• _PROBLEM REQUIREMENTS_: From the entries below, transcribe exactly the lines between the line holding "2. **Order Page**" and the line holding "pastries, donuts, etc.)", inclusive; skip all other lines.

• _Entries taken from a collection_:
+ + + +

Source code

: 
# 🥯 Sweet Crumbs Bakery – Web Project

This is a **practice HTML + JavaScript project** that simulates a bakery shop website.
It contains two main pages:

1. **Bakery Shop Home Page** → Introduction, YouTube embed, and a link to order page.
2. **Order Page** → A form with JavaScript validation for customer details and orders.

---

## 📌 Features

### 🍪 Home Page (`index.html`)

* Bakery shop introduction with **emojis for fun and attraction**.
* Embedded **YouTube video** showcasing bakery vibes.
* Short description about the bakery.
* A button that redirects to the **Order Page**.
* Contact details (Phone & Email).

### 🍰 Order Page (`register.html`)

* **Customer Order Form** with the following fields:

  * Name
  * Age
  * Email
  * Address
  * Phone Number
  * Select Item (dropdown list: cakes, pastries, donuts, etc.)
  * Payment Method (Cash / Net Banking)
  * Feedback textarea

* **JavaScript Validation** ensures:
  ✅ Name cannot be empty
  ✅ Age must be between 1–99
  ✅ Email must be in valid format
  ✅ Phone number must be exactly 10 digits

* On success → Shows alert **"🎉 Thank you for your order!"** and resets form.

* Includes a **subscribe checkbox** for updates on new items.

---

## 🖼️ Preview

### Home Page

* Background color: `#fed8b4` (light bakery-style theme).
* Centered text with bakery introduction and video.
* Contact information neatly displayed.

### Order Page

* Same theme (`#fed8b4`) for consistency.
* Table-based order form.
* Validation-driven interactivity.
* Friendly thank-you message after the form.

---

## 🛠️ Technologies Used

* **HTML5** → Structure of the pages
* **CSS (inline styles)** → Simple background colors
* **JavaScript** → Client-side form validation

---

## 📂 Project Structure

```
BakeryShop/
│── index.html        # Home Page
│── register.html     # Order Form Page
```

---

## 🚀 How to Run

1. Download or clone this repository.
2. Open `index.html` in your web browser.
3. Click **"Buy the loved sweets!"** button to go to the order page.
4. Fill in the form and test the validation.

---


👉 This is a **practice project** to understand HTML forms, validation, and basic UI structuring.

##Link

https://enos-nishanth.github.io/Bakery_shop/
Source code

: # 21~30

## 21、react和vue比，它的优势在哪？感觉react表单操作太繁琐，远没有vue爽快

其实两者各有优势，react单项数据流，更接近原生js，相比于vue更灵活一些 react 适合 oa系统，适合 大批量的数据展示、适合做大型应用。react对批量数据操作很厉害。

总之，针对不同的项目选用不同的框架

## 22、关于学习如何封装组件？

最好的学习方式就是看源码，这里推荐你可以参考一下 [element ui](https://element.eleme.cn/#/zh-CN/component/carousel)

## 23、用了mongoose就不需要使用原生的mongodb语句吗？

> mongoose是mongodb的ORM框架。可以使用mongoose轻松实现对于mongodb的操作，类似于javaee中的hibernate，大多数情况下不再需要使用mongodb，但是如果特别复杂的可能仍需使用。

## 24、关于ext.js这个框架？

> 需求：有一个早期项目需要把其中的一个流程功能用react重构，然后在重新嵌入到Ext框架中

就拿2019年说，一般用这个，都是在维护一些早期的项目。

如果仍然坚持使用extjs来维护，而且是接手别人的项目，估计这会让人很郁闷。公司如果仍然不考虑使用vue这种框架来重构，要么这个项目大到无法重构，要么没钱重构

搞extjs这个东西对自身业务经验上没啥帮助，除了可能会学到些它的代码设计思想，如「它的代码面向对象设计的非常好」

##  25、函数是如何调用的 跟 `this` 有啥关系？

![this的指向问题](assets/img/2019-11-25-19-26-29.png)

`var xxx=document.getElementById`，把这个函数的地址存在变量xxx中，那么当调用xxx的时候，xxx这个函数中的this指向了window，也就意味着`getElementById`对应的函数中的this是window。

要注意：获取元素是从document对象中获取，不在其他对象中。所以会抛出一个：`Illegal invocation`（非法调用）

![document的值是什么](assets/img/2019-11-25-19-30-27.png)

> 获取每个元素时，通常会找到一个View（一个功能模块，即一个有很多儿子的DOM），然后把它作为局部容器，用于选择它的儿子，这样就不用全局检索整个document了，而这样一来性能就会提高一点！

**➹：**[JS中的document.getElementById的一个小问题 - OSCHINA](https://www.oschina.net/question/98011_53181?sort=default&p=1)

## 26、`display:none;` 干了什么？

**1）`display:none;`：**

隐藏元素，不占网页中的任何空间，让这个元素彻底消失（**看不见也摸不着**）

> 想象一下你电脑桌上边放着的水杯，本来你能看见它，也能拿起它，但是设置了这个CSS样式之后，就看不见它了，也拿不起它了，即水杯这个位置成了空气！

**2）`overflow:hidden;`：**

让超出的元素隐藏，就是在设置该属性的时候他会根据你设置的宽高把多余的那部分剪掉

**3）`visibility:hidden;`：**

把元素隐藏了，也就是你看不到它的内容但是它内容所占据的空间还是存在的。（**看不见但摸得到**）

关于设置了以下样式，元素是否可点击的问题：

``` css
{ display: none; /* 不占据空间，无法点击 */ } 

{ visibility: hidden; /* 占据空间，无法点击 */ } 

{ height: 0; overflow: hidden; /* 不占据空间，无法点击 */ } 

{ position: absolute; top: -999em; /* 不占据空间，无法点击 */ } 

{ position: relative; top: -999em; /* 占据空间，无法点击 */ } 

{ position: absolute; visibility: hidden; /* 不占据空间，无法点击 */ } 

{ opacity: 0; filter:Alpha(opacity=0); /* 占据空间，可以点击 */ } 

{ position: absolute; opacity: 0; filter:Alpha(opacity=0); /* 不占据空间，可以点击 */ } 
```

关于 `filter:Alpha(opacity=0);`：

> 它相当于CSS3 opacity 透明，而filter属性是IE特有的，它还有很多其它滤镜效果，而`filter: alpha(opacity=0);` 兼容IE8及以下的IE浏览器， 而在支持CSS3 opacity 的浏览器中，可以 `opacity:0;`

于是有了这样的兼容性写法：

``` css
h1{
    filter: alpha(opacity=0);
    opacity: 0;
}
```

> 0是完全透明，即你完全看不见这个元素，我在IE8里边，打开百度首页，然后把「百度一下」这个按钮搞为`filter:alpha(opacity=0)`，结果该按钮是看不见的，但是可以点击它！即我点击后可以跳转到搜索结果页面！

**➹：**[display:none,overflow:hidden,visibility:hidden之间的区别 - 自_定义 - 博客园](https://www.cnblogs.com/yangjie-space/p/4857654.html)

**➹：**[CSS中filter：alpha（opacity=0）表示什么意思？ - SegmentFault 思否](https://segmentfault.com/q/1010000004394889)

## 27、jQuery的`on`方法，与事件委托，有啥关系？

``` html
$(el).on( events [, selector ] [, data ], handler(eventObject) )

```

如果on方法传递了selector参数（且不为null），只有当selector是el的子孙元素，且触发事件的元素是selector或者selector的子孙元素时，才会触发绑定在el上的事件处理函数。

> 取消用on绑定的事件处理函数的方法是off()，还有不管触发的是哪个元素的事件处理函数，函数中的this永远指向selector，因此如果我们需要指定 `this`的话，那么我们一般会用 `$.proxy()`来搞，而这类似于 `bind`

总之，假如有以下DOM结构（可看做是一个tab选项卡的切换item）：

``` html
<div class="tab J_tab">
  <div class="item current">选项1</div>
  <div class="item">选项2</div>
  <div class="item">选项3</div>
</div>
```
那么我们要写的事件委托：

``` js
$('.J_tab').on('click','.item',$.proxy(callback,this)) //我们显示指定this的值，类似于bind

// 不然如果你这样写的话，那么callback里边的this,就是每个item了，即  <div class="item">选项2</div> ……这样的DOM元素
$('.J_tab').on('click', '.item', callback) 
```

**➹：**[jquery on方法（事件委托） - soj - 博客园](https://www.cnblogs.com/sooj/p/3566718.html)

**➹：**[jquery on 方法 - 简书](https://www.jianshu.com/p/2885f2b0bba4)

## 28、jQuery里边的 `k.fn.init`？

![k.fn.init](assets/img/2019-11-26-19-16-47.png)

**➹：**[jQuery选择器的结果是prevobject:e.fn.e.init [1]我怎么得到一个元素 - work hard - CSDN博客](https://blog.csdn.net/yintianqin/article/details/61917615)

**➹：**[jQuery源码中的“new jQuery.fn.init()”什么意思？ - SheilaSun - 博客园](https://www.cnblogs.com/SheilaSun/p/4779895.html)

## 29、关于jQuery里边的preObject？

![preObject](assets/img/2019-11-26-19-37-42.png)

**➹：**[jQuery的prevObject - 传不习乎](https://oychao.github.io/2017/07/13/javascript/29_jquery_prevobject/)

+ + + +

• _ANSWER_:
2. **Order Page** → A form with JavaScript validation for customer details and orders.

---

## 📌 Features

### 🍪 Home Page (`index.html`)

* Bakery shop introduction with **emojis for fun and attraction**.
* Embedded **YouTube video** showcasing bakery vibes.
* Short description about the bakery.
* A button that redirects to the **Order Page**.
* Contact details (Phone & Email).

### 🍰 Order Page (`register.html`)

* **Customer Order Form** with the following fields:

  * Name
  * Age
  * Email
  * Address
  * Phone Number
  * Select Item (dropdown list: cakes, pastries, donuts, etc.)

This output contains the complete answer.